Vice President Amissah-Arthur said the provision of educational infrastructure is to give opportunity to children living in deprived cocoa communities to have access to quality education.
He gave the assurance that the government is committed to improve road network in the cocoa growing communities combined with other infrastructural development in cocoa growing areas, which would help improve the quality of life which in turn would be an incentive for the youth to stay in the communities and engage in cocoa farming.
He said the government recognise it responsibilities to manage the cocoa sector by enhancing the farming productivity thereby protecting farms and livelihoods.
Vice President Amissah-Arthur also stated that government is committed to ensure that children in the country are protected from exploitation and to facilitate the adoption of sound environmental practices that protect the nation's forest reserves and water bodies.
He expressed the gratitude of the government to the federation for promoting, protecting and regulating the trade of cocoa beans and products as well as supporting and safe guarding the interest of its members.
He said Ghana is proud to be a member of the association and committed to develop a sustainable economy that improves the livelihoods of cocoa farmers who are important segments of the population at a time that Ghana continues to provide incentives and infrastructure that promise to create linkages that would benefit stakeholders in the industry.
Vice President Amissah-Arthur said since the introduction of cocoa into the country in the 19th century, the crop has dominated the economy and forms three per cent of the Gross Domestic Products.

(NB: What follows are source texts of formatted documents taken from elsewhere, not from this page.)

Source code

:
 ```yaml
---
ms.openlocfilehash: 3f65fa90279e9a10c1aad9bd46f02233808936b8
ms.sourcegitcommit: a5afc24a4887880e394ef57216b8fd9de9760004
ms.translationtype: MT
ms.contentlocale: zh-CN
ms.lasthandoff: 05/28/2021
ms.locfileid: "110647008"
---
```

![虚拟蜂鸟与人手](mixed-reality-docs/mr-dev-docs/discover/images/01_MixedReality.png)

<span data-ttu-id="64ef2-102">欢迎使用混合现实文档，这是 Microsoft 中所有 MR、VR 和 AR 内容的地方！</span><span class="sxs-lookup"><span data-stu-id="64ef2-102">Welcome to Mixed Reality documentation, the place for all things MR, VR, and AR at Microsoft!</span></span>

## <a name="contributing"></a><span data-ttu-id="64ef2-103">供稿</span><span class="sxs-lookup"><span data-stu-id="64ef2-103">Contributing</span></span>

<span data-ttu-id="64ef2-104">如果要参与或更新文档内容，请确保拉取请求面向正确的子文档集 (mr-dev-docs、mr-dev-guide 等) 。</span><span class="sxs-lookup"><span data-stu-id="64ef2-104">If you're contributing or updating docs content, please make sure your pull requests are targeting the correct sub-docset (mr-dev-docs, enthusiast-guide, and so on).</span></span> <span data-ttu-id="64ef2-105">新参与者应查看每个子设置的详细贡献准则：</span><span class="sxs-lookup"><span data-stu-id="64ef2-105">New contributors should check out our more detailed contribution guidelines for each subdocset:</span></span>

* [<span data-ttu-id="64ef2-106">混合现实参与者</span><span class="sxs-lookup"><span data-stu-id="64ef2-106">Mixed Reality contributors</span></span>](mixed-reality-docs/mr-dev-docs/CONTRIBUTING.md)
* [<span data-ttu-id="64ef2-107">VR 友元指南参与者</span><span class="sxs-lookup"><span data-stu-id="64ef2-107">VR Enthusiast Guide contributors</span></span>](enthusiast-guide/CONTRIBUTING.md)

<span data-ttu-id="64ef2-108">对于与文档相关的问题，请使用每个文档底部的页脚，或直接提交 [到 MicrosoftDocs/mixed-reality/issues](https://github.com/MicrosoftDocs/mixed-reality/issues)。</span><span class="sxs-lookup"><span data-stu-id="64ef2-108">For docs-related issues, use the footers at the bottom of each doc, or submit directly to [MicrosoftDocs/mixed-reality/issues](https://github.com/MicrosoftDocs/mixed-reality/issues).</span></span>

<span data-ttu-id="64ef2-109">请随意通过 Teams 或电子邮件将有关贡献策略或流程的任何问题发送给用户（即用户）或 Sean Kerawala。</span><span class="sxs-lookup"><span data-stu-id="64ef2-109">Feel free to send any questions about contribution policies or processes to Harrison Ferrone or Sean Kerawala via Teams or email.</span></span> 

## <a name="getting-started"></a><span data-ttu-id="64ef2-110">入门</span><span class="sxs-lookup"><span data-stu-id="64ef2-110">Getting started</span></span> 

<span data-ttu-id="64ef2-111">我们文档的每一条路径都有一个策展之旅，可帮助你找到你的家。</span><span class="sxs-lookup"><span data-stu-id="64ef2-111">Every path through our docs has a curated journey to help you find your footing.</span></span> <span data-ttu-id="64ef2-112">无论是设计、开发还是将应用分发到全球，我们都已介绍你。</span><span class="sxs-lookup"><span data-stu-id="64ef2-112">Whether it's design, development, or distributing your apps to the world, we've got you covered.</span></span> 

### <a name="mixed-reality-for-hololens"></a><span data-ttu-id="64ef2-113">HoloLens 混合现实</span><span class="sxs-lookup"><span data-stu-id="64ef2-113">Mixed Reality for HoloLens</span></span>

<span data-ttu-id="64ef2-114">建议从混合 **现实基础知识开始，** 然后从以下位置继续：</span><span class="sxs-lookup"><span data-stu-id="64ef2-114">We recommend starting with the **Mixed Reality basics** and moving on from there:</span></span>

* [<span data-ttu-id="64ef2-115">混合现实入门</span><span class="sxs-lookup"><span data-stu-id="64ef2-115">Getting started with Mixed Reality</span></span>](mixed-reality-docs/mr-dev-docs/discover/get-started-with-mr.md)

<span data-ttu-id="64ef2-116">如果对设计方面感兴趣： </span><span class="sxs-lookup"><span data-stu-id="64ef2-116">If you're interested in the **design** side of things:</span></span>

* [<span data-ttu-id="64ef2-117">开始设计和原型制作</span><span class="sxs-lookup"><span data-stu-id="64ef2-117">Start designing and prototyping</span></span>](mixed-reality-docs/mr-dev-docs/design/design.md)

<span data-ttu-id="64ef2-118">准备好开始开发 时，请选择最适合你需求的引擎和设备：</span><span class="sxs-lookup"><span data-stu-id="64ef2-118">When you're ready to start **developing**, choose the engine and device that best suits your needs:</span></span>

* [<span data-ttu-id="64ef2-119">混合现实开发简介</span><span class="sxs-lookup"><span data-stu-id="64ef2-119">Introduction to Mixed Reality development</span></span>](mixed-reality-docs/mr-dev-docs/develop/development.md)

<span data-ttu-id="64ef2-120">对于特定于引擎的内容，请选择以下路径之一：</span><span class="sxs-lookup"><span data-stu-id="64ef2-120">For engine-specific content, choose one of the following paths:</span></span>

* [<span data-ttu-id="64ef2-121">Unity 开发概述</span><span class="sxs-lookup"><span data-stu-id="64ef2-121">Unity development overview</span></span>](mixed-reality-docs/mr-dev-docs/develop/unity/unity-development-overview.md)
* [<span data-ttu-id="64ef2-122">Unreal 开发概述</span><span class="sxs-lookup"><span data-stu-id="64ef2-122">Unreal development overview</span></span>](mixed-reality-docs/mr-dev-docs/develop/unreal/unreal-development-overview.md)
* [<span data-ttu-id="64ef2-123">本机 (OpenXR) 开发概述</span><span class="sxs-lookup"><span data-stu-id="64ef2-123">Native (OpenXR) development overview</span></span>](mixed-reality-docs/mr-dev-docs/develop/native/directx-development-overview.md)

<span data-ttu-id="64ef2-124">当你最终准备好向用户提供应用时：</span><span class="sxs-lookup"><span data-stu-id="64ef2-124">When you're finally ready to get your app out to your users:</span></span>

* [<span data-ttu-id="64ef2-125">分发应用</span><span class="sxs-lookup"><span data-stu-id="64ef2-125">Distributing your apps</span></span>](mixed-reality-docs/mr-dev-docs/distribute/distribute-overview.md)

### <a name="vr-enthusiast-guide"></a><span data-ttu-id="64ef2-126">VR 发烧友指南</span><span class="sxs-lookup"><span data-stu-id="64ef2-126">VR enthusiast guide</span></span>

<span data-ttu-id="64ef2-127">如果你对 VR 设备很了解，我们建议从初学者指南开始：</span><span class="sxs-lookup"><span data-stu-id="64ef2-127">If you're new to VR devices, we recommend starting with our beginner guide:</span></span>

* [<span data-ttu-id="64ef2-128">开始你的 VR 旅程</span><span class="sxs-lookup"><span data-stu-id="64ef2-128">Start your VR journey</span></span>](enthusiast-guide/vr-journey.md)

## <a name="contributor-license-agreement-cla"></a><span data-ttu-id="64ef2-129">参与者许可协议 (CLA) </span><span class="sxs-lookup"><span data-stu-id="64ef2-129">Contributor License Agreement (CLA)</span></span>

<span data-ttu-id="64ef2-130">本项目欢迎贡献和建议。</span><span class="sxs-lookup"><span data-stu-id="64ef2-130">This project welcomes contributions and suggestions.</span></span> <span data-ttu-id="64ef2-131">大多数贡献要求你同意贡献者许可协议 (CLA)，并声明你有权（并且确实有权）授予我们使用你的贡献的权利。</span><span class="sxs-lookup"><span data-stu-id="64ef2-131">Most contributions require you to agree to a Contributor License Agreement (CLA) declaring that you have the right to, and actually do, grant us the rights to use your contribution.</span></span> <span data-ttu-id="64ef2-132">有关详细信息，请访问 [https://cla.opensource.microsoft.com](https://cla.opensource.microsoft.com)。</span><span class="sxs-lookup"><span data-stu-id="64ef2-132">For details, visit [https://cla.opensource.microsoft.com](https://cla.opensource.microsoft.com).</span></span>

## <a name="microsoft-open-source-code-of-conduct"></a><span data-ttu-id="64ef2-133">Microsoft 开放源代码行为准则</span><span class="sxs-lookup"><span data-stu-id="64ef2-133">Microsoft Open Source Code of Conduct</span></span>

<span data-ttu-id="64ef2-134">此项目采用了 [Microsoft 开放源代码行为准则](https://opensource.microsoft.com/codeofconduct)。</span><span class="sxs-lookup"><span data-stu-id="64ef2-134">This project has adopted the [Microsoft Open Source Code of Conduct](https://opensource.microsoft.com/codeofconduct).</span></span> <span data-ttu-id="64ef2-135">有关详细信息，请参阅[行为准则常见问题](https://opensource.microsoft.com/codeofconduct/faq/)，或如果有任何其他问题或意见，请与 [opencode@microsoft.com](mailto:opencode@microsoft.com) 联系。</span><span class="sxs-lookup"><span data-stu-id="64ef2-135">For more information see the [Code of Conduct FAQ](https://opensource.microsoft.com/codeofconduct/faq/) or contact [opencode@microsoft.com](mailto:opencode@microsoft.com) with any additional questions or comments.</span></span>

It provides employment for almost a million farmers and a source of livelihood for millions of citizens in six out of the 10 of the regions with 20 per cent of Ghana's merchandise export.
He said the theme for this year's dinner reflects the prospects of increasing demands for cocoa products in the Asian region and how this demand impact on productivity in producing countries.
He said China chocolate's sales is projected to grow by 10 per cent per annum and strong growth is also expected in the middle part of the brick countries.
He said cocoa production in Central America is projected to remain strong whilst global consumption is growing between two to three per cent per annum and the current trend is believed to lead the current deficits of a hundred thousand tons by 2020 in producing countries.
Vice President Amissah-Arthur called on member countries of the association to invest in new farms through a climate smart approach as well as increase the productivity of exiting farms.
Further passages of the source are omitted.